|Major Lofton Henderson|
Major Lofton R. Henderson is well known for leading his squadron to attack the Japanese forces during the Battle of Midway, and consequently becoming the first Marine aviator to perish in that battle.
The 1942-43 Lorain High School Scimitar provided a nice capsule summary of his heroics:
On the fourth of June, 1942, Major Lofton R. Henderson and his small group of Marine Corps aviators took to the skies over Midway to defend the island from an attacking Japanese invasion force... Major Henderson and his greatly outnumbered group of scout bombers spotted the Japanese fleet and launched the attack... His plane... the leader was hit... immediately it burst into flames... He deliberately maneuvered his light bomber... plunged into the smokestack of an enemy carrier... He knew what he was doing... It cost him his life... but the destruction of the carrier was assured... His act of heroism spurred our forces on to that historic sea and air victory... That day the sun set... A Japanese sun, too, was setting... Control of the Pacific was in American hands.
In honor of Lofty's supreme sacrifice the United States Navy changed the name of the airfield on Midway from which he launched that epic attack... Later at Guadalcanal the "fighting leathernecks" defending that island also named the blood-soaked airfield there... Henderson Field... in memory of the man who delivered THEIR "Answer to Tojo."
Here is the Lorain Journal's front-page account of his actions (below). (Click on it for a readable version.) His parents were quite magnanimous when discussing his death.
Major Henderson posthumously received the Navy Cross for his heroism. The citation reads:
The Navy Cross is presented to Lofton R. Henderson, Major, U.S. Marine Corps, for extraordinary heroism as Squadron Commander of Marine Scout-Bombing Squadron TWO HUNDRED FORTY-ONE (VMSB- 241), during action against enemy Japanese forces in the Battle of Midway on June 4, 1942. With utter disregard for his own personal safety, Major Henderson, with keen judgment and courageous aggressiveness in the face of strong enemy fighter opposition, led his squadron in an attack which contributed materially to the defeat of the enemy. He was subsequently reported as missing in action. It is believed he gallantly gave up his life in the service of his country.
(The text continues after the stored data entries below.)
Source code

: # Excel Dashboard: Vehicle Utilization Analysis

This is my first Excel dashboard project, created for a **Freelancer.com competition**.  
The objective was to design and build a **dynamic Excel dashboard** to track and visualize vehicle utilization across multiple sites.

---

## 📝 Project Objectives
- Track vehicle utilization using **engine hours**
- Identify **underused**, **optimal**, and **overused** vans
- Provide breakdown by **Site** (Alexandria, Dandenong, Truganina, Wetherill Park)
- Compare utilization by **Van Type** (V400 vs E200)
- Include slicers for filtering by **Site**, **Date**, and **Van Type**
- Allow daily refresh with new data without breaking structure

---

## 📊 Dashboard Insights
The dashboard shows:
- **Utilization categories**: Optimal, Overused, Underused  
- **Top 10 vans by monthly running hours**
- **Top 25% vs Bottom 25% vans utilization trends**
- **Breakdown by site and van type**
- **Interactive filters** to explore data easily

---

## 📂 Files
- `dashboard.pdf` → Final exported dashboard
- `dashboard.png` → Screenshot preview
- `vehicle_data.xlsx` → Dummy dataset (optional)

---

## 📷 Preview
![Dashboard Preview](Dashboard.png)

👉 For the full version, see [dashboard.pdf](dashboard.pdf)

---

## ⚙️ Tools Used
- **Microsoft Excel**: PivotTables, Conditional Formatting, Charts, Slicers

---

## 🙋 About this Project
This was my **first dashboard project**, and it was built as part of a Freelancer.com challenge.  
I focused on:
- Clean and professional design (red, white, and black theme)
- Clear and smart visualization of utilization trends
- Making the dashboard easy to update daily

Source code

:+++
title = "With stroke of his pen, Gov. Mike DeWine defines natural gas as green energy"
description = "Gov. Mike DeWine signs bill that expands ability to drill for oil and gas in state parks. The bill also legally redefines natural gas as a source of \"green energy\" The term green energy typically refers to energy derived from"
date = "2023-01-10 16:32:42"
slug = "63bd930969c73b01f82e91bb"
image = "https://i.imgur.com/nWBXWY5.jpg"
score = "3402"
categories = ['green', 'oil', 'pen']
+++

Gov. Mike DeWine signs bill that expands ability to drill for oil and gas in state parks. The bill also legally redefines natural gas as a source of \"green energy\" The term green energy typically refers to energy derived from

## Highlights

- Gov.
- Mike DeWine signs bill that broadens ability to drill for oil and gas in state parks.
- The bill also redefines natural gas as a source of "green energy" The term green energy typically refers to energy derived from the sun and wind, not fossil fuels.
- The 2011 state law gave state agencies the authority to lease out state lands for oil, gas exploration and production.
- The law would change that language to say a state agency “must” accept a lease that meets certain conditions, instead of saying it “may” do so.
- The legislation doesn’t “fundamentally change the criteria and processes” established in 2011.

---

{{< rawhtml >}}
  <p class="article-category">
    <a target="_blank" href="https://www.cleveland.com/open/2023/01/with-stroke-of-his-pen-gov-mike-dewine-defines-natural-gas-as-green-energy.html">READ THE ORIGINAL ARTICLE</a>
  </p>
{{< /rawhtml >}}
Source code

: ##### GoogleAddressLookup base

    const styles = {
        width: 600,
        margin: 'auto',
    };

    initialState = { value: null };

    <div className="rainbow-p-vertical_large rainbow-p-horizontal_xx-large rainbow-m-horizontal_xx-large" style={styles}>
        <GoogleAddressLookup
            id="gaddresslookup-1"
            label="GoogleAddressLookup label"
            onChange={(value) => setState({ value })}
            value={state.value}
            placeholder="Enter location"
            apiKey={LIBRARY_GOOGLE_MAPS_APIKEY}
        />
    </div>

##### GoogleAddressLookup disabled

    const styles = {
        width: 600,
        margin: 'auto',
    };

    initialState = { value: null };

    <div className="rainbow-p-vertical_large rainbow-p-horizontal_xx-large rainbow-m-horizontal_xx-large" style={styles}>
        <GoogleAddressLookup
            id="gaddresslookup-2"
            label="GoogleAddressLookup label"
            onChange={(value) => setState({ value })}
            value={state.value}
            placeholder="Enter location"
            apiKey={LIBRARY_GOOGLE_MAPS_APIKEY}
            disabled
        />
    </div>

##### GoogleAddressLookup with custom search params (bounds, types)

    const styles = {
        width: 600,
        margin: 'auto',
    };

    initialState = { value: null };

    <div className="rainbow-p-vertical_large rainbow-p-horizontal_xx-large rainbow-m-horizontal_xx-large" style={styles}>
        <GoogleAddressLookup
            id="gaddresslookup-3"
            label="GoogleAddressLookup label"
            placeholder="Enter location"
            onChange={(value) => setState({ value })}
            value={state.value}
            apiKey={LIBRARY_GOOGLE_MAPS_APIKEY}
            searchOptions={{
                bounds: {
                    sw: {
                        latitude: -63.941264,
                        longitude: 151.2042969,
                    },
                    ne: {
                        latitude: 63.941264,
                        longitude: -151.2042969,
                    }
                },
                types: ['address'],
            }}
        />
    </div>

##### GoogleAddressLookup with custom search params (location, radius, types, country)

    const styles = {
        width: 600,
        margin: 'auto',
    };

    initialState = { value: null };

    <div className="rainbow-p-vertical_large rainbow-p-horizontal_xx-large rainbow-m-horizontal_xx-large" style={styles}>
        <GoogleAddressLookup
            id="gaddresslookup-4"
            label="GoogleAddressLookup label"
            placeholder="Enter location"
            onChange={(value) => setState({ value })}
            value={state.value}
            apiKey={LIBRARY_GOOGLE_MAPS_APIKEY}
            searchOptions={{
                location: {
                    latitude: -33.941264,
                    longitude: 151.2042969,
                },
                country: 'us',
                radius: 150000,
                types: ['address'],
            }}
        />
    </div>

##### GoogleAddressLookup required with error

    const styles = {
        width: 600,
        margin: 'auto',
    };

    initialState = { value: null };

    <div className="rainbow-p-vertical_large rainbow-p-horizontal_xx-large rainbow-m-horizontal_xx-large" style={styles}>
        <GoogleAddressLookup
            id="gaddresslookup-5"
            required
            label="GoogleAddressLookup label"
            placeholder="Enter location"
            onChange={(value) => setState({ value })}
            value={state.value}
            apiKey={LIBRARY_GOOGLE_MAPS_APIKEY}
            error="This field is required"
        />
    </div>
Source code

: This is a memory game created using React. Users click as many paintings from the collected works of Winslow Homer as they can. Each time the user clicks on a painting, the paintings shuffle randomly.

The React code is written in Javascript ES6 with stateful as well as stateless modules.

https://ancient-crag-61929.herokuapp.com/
The 21st Street (High Level) Bridge in Lorain was renamed the Lofton Henderson Memorial Bridge in his honor in October 1991. (And as we know, the bridge approach from the east is named Henderson Drive.)
The missingmarines.com website includes an excellent and detailed biography of Major Henderson that includes some great photos. It also addresses the debate as to whether or not his plane was the one that was piloted into the smokestack.
It doesn't really matter. Henderson remains the consummate hometown hero who not only gave his life for his country, but whose heroics inspired countless others during World War II to focus on defeating the enemy.